Top of Extracted records

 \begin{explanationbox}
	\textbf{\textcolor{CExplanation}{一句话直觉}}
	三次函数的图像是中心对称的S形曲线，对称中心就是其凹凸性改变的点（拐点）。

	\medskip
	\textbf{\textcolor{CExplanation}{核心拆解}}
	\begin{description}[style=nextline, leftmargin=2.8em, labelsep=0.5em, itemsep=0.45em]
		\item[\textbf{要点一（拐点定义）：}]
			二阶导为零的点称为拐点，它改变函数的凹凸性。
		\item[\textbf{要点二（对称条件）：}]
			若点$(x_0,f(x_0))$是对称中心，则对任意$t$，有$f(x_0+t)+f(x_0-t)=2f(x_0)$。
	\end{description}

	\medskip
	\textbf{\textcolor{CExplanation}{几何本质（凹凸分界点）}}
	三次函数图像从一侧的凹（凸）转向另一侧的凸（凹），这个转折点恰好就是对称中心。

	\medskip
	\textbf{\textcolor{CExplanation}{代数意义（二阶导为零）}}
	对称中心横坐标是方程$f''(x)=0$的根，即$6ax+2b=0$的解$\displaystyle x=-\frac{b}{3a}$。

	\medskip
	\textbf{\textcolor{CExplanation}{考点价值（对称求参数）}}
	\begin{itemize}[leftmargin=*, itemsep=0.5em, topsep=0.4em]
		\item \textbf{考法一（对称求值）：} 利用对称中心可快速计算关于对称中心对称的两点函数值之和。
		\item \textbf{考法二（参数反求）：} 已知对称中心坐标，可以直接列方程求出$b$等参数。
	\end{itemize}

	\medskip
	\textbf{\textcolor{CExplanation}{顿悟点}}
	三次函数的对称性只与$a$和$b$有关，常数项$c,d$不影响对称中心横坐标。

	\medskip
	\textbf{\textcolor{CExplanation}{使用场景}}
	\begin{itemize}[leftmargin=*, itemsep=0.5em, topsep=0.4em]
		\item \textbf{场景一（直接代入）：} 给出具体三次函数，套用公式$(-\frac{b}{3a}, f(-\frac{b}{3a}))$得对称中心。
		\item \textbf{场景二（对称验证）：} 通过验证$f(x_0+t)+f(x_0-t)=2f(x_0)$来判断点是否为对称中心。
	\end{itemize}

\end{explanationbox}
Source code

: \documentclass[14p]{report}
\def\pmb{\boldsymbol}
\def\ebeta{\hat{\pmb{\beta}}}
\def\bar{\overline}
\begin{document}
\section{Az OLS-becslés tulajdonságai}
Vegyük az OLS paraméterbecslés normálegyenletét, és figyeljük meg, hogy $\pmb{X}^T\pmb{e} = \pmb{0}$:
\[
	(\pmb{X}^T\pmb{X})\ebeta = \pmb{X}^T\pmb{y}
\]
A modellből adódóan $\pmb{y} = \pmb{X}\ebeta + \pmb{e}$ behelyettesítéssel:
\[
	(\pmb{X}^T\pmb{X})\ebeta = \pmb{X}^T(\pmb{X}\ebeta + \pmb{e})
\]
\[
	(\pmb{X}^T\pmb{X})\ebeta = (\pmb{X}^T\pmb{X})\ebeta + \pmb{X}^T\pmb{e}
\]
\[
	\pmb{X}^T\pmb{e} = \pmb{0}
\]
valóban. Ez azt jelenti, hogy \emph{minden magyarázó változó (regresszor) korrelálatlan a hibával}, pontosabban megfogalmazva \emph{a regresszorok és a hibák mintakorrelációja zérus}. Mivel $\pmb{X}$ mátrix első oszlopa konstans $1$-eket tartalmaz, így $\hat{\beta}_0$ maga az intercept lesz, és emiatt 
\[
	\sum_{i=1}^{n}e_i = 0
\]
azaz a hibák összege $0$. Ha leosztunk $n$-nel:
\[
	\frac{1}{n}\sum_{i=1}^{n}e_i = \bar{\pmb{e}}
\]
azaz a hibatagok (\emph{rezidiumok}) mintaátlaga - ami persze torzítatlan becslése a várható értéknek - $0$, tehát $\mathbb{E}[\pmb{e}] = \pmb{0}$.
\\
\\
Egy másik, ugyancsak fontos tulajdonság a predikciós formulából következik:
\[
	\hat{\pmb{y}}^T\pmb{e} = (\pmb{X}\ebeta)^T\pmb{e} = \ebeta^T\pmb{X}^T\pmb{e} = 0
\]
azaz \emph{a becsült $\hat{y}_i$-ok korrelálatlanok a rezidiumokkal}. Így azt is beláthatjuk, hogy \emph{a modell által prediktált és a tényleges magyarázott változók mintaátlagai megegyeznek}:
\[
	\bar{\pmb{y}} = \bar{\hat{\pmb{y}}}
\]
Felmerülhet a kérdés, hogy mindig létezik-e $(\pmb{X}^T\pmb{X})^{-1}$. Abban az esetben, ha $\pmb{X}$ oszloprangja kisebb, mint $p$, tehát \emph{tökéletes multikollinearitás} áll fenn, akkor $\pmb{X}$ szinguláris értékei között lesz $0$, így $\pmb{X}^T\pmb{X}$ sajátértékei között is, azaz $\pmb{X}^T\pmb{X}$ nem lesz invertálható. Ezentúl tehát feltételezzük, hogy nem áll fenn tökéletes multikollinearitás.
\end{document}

Bottom of Extracted records

Show every line from the listing above in which the string "frac" appears.

	对称中心横坐标是方程$f''(x)=0$的根，即$6ax+2b=0$的解$\displaystyle x=-\frac{b}{3a}$。
		\item \textbf{场景一（直接代入）：} 给出具体三次函数，套用公式$(-\frac{b}{3a}, f(-\frac{b}{3a}))$得对称中心。
	\frac{1}{n}\sum_{i=1}^{n}e_i = \bar{\pmb{e}}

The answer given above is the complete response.